Extracted information: Begin

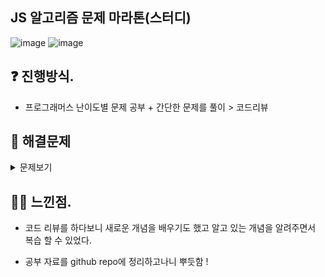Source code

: ## JS 알고리즘 문제 마라톤(스터디)

![image](https://user-images.githubusercontent.com/85295433/183236868-42666b1e-e6b2-4416-a3c4-57db929a40ad.png)
![image](https://user-images.githubusercontent.com/85295433/183237039-49b3e2e5-5833-477d-8b32-a5ba3d048205.png)


## ❓ 진행방식.
- 프로그래머스 난이도별 문제 공부 + 간단한 문제를 풀이 > 코드리뷰

## 🚗 해결문제

<details><summary>문제보기
</summary>

- *[1. 직사각형 별찍기 /난이도: 하하](https://programmers.co.kr/learn/courses/30/lessons/12969)*
- *[2. 짝수와 홀수 /난이도: 하하](https://programmers.co.kr/learn/courses/30/lessons/12937)*
- *[3. 가운데 글자 가져오기 /난이도: 하](https://programmers.co.kr/learn/courses/30/lessons/12903)*
- *[4. 두 정수 사이의 합 /난이도: 하](https://programmers.co.kr/learn/courses/30/lessons/12912)*
- *[5. 문자열을 정수로 바꾸기 /난이도: 하](https://programmers.co.kr/learn/courses/30/lessons/12925)*
- *[6. 없는 숫자 더하기 /난이도: 하](https://programmers.co.kr/learn/courses/30/lessons/86051)*
- *[7. 음양 더하기 /난이도: 하](https://programmers.co.kr/learn/courses/30/lessons/76501)*
- *[8. 평균 구하기 /난이도: 하](https://programmers.co.kr/learn/courses/30/lessons/12944)*
- *[9. 핸드폰 번호 가리기 /난이도: 하](https://programmers.co.kr/learn/courses/30/lessons/12948)*
- *[10. 행렬의 덧셈 /난이도: 하](https://programmers.co.kr/learn/courses/30/lessons/12950)*
- *[11. x만큼 간격이 있는 /난이도: 하](https://programmers.co.kr/learn/courses/30/lessons/12954)*
- *[12. 부족한 금액 계산하기 /난이도: 중하](https://programmers.co.kr/learn/courses/30/lessons/82612)*
- *[13. 2016년 /난이도: 중하](https://programmers.co.kr/learn/courses/30/lessons/12901)*
- *[14. 나누어 떨어지는 숫자 배열 /난이도: 중하](https://programmers.co.kr/learn/courses/30/lessons/12910)*
- *[15. 내적 /난이도: 중하](https://programmers.co.kr/learn/courses/30/lessons/70128)*
- *[16. 문자열 내 p와 y의 개수 /난이도: 중하](https://programmers.co.kr/learn/courses/30/lessons/12916)*
- *[17. 문자열 다루기 기본 /난이도: 중하](https://programmers.co.kr/learn/courses/30/lessons/12918)*
- *[18. 서울에서 김서방 찾기 /난이도: 중하](https://programmers.co.kr/learn/courses/30/lessons/12919)*
- *[19. 수박? /난이도: 중하](https://programmers.co.kr/learn/courses/30/lessons/12922)*
- *[20. 완주하지 못한 선수 /난이도: 중하](https://programmers.co.kr/learn/courses/30/lessons/42576)*
- *[21. 이상한 문자 만들기 /난이도: 중하](https://programmers.co.kr/learn/courses/30/lessons/12930)*
- *[22. 자릿수 더하기 /난이도: 중하](https://programmers.co.kr/learn/courses/30/lessons/12931)*
- *[23. 자연수 뒤집기 /난이도: 중하](https://programmers.co.kr/learn/courses/30/lessons/12932)*
- *[24. 내림차순으로 배치하기 /난이도: 중하](https://programmers.co.kr/learn/courses/30/lessons/12933)*
- *[25. 정수 제곱근 판별 /난이도: 중하](https://programmers.co.kr/learn/courses/30/lessons/12934)*
- *[26. 제일 작은 수 제거하기 /난이도: 중하](https://programmers.co.kr/learn/courses/30/lessons/12935)*
- *[27. 콜라츠 추측 /난이도: 중하](https://programmers.co.kr/learn/courses/30/lessons/12943)*
- *[28. 하샤드 수 /난이도: 중하](https://programmers.co.kr/learn/courses/30/lessons/12947)*
  
  
  
  
  
  
</details>


## 🙋‍♀️ 느낀점.

- 코드 리뷰를 하다보니 새로운 개념을 배우기도 했고 알고 있는 개념을 알려주면서 복습 할 수 있었다.

- 공부 자료를 github repo에 정리하고나니 뿌듯함 !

Extracted information: End

== Your instructions ==
Tell me how many lines in the records above include the word "user"; the number is all that is needed.

== The answer ==
2